The first time I had ever seen one was at a local museum that would host these annual events for kids to show them what it was like living in the U.S. during the times of the settlers. One of the most memorable activities was one where we’d pick apples and then they’d show us different things that you could do with them– sliced apples, juices, cider, sauces, chips and so on.
I remember them having a much larger version of this apple corer and slicer. The museum worker, dressed in period attire, would stick an apple onto this sharp three-pronged metal piece and quickly crank a large metal wheel. And seconds later, you’d have this apple that was completely skinned and perfectly carved into a spiral.
Before 1864, there was no machine that would allow a kitchen worker or farm wife to peel apples quickly. The tedious task was performed by hand with a knife. That changed with the labor-saving device invented by David Harvey Goodell, who later became the governor of New Hampshire.
He called his first invention “the Lighting apple parer.” At first, a New York firm’s marketing efforts sold only 2,400 over 2 years. Dissatisfied with the outcome, David Goodell took to the road and became a traveling salesman. In less than a month, he sold 24,000 apple parers.
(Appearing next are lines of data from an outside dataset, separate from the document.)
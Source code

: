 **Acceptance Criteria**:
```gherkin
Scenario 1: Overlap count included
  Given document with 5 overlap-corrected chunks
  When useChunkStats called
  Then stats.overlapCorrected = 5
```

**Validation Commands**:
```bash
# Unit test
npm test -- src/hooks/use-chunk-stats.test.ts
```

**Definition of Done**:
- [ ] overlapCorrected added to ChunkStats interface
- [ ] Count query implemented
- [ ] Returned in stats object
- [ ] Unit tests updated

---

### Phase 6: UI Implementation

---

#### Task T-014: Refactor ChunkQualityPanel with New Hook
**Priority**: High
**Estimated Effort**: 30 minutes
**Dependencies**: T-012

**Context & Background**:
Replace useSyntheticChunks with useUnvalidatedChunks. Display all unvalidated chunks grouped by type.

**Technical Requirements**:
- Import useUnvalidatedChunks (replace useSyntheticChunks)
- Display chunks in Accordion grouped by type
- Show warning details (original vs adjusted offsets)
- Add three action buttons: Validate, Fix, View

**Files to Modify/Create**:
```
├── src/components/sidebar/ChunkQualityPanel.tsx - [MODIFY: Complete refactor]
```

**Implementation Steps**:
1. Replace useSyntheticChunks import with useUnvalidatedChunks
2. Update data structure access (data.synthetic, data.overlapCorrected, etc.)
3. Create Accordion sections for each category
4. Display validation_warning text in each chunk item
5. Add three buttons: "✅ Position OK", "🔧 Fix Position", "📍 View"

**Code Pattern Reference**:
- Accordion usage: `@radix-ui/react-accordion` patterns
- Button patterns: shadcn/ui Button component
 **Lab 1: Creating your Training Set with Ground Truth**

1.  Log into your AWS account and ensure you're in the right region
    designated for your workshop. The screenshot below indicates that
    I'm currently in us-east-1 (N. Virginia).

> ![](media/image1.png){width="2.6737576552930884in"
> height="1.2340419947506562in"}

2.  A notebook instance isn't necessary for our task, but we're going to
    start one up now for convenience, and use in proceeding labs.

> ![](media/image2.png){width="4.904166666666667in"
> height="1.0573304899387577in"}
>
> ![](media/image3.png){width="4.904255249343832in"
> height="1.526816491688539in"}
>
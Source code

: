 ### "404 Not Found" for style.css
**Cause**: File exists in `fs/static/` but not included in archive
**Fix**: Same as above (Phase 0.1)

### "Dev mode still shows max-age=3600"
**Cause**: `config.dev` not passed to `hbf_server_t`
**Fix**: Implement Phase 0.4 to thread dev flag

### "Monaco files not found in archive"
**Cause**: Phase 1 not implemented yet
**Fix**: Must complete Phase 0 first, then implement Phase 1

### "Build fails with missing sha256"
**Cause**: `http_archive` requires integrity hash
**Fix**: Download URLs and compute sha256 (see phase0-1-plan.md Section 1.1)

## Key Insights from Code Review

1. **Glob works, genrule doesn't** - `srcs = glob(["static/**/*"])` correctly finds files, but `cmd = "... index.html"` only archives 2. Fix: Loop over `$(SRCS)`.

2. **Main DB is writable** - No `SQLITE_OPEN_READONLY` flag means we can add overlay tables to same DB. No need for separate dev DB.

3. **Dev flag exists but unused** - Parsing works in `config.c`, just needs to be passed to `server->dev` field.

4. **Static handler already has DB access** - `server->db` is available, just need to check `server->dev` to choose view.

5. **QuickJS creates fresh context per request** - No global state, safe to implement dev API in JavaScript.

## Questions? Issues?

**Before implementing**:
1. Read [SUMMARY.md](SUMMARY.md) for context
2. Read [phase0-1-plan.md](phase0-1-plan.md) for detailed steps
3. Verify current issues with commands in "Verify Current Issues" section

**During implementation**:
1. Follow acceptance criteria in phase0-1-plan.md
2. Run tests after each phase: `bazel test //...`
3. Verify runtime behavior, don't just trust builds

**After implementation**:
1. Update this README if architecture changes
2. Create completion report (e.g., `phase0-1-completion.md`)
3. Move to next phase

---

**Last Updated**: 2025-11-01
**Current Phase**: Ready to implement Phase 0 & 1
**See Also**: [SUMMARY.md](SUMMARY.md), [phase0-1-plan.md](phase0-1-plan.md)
The parer that I found at the thrift store was made by White Mountain. This version is made of cast iron, and dates all the way back to the 1950s. It a simple design, which makes it really easy to clean. It also easily clamps onto a tabletop surface. I think what drew me to this one originally were the colors. It’s mostly green with a red handle, which kind of reminds me a red delicious.
The apple peeler was the first of the labor-saving machines David Goodell designed or improved. The firm he founded, the Goodell Company, also manufactured a number of kitchen devices still in use today. The mechanisms of the old-fashioned weren’t apparently well designed, because newer apple corers and slicers maintain the same mechanisms.